The argument from deregulation advocates is that size enables American companies to compete with state-backed foreign rivals, particularly in AI and energy. That argument deserves to be taken seriously. Government-backed industrial policy in China and elsewhere is real. The problem is that this rationale has been extended far beyond strategic industries to justify grocery chains absorbing regional competitors, insurers buying pharmacy benefit managers, and airlines code-sharing on routes where they used to compete. The consumer paying more for eggs in Appalachian Ohio is not winning a geopolitical chess match.

What Regulated Markets Actually Look Like

The standard response from monopoly critics (nationalize the grocery chains, put insurance under a single-payer government umbrella) carries its own risks worth naming. Centrally administered supply chains have failed repeatedly when they cannot respond to local signals. The Soviet grocery system did not collapse because the government lacked good intentions. It collapsed because no central planner could process the distributed information that prices carry in a functioning market. The lesson is not that markets are self-correcting. It is that the alternative to regulated private competition is not a painless public solution.

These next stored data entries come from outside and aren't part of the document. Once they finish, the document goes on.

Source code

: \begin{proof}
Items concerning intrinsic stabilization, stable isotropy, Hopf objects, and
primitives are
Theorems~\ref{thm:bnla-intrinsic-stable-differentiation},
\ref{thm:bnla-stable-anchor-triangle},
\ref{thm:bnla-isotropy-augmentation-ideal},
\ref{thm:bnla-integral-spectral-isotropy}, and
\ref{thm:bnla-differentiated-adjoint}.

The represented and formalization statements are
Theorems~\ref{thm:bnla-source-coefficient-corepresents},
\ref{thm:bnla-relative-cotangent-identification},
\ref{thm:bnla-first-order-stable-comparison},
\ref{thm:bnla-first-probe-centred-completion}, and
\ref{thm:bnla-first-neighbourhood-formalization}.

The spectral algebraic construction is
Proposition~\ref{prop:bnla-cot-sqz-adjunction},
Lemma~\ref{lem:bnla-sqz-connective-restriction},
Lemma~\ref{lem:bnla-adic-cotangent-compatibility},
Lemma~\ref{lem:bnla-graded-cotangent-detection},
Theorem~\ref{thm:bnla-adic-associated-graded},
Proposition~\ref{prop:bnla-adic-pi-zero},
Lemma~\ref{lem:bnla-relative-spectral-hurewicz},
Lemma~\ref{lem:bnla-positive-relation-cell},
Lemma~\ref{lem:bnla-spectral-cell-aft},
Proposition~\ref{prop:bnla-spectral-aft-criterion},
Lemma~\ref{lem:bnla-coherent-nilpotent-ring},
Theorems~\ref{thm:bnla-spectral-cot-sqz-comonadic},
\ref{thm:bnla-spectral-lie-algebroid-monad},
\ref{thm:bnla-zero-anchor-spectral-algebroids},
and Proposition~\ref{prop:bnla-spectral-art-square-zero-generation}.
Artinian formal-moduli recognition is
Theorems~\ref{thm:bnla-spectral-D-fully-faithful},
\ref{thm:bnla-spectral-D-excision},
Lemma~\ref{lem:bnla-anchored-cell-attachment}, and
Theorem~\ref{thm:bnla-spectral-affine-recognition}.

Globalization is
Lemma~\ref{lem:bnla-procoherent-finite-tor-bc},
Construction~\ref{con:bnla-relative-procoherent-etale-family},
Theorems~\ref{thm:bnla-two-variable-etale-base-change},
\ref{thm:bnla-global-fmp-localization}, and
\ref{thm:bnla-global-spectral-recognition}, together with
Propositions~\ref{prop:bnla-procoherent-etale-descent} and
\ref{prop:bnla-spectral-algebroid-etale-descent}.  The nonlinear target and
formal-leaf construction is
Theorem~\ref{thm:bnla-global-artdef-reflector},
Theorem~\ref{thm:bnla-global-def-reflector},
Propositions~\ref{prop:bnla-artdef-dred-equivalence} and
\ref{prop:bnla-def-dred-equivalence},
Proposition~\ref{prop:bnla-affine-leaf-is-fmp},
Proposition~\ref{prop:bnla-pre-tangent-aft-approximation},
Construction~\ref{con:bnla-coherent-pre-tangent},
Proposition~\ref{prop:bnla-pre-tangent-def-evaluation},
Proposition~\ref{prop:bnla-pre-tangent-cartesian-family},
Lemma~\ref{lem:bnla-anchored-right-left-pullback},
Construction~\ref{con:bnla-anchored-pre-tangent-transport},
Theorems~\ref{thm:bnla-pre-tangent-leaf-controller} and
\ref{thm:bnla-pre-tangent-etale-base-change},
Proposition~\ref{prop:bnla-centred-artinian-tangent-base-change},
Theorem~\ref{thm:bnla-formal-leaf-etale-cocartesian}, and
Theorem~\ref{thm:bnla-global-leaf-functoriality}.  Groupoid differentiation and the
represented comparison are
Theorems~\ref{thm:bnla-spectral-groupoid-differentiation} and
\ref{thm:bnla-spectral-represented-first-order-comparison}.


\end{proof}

The case for strong antitrust enforcement is not ideologically socialist. It is classically pro-market. Antitrust law exists to preserve competition, not to replace it. The Sherman Act of 1890 was written by Republicans who believed concentrated private power was as dangerous to a free republic as concentrated government power. The tools are already in the statute books: block mergers that reduce competitors below a functioning threshold, require structural remedies (divestitures, not just consent decrees), and fund the agencies that enforce those rules at a level commensurate with the size of the companies they oversee. The FTC's entire annual budget is roughly $430 million. UnitedHealth Group's net income in 2024 was approximately $22 billion.

A regulated market with four meaningful grocery competitors in every metro area is not socialism. A market where four corporations divide the national food supply among themselves and raise prices during a cost-of-living crisis is not capitalism. It is a cartel that got there legally, one merger at a time.